(Source texts of formatted documents)
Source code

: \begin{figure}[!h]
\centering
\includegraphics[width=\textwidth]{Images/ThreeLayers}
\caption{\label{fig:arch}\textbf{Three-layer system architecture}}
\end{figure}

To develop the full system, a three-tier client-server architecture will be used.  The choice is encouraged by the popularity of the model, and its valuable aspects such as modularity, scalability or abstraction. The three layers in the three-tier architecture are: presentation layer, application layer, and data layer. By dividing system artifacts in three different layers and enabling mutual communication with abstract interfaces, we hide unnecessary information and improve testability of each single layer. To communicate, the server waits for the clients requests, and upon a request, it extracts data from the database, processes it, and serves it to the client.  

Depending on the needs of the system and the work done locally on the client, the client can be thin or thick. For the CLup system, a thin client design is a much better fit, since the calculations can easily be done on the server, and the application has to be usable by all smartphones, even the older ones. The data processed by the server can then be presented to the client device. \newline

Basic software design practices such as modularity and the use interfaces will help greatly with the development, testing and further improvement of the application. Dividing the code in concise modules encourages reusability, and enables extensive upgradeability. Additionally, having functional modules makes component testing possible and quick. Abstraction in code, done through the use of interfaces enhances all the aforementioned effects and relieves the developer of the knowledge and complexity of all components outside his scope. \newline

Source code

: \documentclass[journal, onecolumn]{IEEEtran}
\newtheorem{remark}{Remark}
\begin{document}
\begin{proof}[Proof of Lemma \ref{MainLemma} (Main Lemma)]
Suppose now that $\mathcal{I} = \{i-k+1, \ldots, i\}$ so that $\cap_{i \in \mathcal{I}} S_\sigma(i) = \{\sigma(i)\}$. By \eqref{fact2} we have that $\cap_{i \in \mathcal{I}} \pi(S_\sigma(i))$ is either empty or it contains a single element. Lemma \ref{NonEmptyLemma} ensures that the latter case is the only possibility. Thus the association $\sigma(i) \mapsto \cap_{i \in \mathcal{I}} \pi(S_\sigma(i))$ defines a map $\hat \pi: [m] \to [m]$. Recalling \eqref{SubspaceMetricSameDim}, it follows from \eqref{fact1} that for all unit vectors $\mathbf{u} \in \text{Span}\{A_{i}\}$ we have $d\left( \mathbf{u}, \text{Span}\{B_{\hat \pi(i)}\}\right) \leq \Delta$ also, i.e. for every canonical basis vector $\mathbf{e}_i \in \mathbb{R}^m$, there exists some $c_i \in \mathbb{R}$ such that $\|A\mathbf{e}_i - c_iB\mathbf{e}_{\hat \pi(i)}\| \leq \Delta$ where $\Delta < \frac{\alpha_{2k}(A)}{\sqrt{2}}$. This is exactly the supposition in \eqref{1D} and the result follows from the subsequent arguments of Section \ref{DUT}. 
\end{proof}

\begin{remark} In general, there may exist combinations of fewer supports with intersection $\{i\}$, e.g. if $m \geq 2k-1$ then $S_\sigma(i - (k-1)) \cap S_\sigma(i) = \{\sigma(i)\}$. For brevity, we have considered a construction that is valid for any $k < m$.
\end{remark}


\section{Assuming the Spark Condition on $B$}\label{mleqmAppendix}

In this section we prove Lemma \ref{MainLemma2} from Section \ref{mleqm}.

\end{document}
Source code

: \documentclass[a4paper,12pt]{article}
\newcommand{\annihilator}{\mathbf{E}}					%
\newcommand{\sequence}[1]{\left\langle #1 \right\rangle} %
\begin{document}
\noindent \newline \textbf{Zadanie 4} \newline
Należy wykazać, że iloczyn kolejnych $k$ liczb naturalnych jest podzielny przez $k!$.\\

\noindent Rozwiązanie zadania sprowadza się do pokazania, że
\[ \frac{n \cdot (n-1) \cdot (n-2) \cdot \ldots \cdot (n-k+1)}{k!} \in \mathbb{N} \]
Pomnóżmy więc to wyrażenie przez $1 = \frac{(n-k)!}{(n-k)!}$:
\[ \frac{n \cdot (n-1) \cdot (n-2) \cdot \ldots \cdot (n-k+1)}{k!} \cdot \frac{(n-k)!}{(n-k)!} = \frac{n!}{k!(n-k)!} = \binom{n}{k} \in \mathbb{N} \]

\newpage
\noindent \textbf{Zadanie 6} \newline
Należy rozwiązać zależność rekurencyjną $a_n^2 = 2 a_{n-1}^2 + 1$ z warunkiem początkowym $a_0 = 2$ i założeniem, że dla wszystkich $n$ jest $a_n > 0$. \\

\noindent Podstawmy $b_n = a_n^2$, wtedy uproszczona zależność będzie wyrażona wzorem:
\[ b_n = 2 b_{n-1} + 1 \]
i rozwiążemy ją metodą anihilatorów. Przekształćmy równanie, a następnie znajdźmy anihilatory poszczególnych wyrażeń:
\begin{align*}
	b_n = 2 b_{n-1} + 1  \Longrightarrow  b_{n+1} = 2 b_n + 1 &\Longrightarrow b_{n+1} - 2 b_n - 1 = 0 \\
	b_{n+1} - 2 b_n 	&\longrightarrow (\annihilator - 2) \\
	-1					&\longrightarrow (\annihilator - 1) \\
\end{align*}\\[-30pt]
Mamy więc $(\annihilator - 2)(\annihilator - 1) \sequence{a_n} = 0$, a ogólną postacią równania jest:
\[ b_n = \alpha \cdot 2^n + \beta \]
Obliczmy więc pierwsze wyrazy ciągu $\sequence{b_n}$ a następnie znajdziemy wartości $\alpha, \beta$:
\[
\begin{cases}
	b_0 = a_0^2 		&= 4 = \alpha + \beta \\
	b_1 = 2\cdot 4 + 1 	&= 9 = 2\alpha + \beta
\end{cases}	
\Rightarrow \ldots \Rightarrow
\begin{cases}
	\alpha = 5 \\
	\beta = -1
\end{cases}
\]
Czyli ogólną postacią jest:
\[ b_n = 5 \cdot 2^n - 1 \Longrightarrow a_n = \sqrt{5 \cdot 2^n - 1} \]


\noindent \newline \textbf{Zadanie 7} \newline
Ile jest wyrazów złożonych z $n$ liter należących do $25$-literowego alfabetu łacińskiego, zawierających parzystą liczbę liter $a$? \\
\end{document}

==

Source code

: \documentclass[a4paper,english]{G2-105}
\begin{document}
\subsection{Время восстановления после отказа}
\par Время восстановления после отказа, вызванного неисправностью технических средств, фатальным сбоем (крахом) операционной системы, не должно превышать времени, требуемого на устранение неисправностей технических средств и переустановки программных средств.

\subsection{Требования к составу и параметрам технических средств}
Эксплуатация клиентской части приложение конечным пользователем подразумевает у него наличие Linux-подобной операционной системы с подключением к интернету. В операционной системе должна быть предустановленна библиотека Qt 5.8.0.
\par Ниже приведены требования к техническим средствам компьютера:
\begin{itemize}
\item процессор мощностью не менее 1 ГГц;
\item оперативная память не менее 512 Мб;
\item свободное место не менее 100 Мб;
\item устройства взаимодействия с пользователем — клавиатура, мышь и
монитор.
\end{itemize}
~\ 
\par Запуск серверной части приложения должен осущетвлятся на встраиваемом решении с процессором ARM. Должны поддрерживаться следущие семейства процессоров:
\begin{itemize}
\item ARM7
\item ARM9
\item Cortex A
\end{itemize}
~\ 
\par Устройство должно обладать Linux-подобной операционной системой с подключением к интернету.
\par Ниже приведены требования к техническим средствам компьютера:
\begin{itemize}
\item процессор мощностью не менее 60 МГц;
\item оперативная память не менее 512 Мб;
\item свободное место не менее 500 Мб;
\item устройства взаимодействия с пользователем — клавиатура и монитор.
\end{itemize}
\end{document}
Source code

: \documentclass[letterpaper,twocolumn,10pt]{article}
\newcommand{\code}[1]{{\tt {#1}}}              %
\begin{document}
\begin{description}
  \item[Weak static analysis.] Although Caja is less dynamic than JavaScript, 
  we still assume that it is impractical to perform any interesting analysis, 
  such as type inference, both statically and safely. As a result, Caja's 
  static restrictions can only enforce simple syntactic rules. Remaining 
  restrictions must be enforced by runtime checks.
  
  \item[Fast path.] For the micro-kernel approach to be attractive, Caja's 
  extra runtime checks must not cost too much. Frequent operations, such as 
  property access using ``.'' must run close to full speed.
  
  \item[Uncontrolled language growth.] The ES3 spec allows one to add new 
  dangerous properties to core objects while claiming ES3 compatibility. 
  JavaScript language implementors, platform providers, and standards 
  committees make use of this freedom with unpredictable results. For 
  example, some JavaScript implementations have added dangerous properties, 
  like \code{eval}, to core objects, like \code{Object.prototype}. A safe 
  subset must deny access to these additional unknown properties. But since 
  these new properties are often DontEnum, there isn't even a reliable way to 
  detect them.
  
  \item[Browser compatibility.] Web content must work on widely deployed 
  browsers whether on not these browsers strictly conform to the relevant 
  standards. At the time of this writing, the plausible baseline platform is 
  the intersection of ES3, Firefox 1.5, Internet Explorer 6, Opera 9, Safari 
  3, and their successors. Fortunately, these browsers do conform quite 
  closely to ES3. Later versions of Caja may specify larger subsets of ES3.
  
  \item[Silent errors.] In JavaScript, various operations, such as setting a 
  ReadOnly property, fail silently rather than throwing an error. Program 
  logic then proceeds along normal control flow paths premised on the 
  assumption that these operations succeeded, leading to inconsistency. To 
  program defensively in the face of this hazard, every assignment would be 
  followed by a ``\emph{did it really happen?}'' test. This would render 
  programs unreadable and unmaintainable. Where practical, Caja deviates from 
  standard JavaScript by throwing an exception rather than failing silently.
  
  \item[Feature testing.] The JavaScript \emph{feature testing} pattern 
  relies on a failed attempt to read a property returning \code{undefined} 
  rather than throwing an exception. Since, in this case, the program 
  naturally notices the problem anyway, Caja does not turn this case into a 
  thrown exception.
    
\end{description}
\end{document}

Problem to work on:
Where a line of the data contains "browsers", copy that line.

Solution to this task:
  browsers whether on not these browsers strictly conform to the relevant 
  3, and their successors. Fortunately, these browsers do conform quite 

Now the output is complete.